| Collected data |
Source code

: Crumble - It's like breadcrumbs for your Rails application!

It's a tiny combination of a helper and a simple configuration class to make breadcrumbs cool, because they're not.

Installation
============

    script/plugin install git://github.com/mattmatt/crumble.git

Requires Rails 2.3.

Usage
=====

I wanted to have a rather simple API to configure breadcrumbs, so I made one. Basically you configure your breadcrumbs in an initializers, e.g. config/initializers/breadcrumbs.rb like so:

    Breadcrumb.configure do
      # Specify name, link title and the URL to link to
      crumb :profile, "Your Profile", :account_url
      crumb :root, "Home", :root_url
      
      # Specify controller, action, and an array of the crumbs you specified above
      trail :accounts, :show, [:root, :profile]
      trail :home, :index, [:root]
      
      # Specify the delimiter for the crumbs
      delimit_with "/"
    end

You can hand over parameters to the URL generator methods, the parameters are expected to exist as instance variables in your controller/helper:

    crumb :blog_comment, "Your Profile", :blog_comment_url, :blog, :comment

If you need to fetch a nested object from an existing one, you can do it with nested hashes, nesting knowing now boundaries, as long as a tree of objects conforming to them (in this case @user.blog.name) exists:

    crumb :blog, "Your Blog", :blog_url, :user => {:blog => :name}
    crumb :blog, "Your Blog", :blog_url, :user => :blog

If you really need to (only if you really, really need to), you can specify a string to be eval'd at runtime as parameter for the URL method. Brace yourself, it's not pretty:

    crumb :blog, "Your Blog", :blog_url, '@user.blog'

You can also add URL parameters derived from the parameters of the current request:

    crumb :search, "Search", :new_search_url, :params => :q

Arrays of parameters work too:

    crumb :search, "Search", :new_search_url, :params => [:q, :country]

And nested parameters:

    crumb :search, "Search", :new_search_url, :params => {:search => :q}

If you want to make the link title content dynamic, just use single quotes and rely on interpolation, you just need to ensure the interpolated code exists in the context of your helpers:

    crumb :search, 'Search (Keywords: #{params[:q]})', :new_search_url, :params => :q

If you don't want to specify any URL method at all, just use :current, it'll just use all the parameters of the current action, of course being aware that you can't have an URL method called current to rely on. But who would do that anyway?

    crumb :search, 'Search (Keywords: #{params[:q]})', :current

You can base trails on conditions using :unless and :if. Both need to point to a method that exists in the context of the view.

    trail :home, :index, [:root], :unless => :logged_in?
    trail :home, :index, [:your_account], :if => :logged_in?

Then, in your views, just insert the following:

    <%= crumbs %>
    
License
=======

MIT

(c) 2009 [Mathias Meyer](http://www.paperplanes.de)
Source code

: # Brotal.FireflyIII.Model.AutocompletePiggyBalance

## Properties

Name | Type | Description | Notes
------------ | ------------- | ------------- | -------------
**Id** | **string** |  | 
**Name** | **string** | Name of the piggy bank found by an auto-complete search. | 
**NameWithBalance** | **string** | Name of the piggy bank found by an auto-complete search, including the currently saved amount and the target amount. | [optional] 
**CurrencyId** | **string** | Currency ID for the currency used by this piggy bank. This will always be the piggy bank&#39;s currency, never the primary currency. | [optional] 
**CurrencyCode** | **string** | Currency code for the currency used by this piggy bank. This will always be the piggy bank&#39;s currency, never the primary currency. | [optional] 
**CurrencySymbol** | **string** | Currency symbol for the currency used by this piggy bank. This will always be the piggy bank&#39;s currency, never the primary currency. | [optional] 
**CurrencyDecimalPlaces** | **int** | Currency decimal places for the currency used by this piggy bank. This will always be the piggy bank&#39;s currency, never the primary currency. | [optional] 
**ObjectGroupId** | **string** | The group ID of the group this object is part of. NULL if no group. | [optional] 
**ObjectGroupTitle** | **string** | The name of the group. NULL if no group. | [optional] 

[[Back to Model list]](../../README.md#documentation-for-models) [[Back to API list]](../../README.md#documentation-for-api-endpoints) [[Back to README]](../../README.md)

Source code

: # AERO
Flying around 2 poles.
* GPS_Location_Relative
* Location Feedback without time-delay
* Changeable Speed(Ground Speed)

| Required action |
Write every record out again exactly.

| Your solution |
Source code

: Crumble - It's like breadcrumbs for your Rails application!

It's a tiny combination of a helper and a simple configuration class to make breadcrumbs cool, because they're not.

Installation
============

    script/plugin install git://github.com/mattmatt/crumble.git

Requires Rails 2.3.

Usage
=====

I wanted to have a rather simple API to configure breadcrumbs, so I made one. Basically you configure your breadcrumbs in an initializers, e.g. config/initializers/breadcrumbs.rb like so:

    Breadcrumb.configure do
      # Specify name, link title and the URL to link to
      crumb :profile, "Your Profile", :account_url
      crumb :root, "Home", :root_url
      
      # Specify controller, action, and an array of the crumbs you specified above
      trail :accounts, :show, [:root, :profile]
      trail :home, :index, [:root]
      
      # Specify the delimiter for the crumbs
      delimit_with "/"
    end

You can hand over parameters to the URL generator methods, the parameters are expected to exist as instance variables in your controller/helper:

    crumb :blog_comment, "Your Profile", :blog_comment_url, :blog, :comment

If you need to fetch a nested object from an existing one, you can do it with nested hashes, nesting knowing now boundaries, as long as a tree of objects conforming to them (in this case @user.blog.name) exists:

    crumb :blog, "Your Blog", :blog_url, :user => {:blog => :name}
    crumb :blog, "Your Blog", :blog_url, :user => :blog

If you really need to (only if you really, really need to), you can specify a string to be eval'd at runtime as parameter for the URL method. Brace yourself, it's not pretty:

    crumb :blog, "Your Blog", :blog_url, '@user.blog'

You can also add URL parameters derived from the parameters of the current request:

    crumb :search, "Search", :new_search_url, :params => :q

Arrays of parameters work too:

    crumb :search, "Search", :new_search_url, :params => [:q, :country]

And nested parameters:

    crumb :search, "Search", :new_search_url, :params => {:search => :q}

If you want to make the link title content dynamic, just use single quotes and rely on interpolation, you just need to ensure the interpolated code exists in the context of your helpers:

    crumb :search, 'Search (Keywords: #{params[:q]})', :new_search_url, :params => :q

If you don't want to specify any URL method at all, just use :current, it'll just use all the parameters of the current action, of course being aware that you can't have an URL method called current to rely on. But who would do that anyway?

    crumb :search, 'Search (Keywords: #{params[:q]})', :current

You can base trails on conditions using :unless and :if. Both need to point to a method that exists in the context of the view.

    trail :home, :index, [:root], :unless => :logged_in?
    trail :home, :index, [:your_account], :if => :logged_in?

Then, in your views, just insert the following:

    <%= crumbs %>
    
License
=======

MIT

(c) 2009 [Mathias Meyer](http://www.paperplanes.de)
Source code

: # Brotal.FireflyIII.Model.AutocompletePiggyBalance

## Properties

Name | Type | Description | Notes
------------ | ------------- | ------------- | -------------
**Id** | **string** |  | 
**Name** | **string** | Name of the piggy bank found by an auto-complete search. | 
**NameWithBalance** | **string** | Name of the piggy bank found by an auto-complete search, including the currently saved amount and the target amount. | [optional] 
**CurrencyId** | **string** | Currency ID for the currency used by this piggy bank. This will always be the piggy bank&#39;s currency, never the primary currency. | [optional] 
**CurrencyCode** | **string** | Currency code for the currency used by this piggy bank. This will always be the piggy bank&#39;s currency, never the primary currency. | [optional] 
**CurrencySymbol** | **string** | Currency symbol for the currency used by this piggy bank. This will always be the piggy bank&#39;s currency, never the primary currency. | [optional] 
**CurrencyDecimalPlaces** | **int** | Currency decimal places for the currency used by this piggy bank. This will always be the piggy bank&#39;s currency, never the primary currency. | [optional] 
**ObjectGroupId** | **string** | The group ID of the group this object is part of. NULL if no group. | [optional] 
**ObjectGroupTitle** | **string** | The name of the group. NULL if no group. | [optional] 

[[Back to Model list]](../../README.md#documentation-for-models) [[Back to API list]](../../README.md#documentation-for-api-endpoints) [[Back to README]](../../README.md)

Source code

: # AERO
Flying around 2 poles.
* GPS_Location_Relative
* Location Feedback without time-delay
* Changeable Speed(Ground Speed)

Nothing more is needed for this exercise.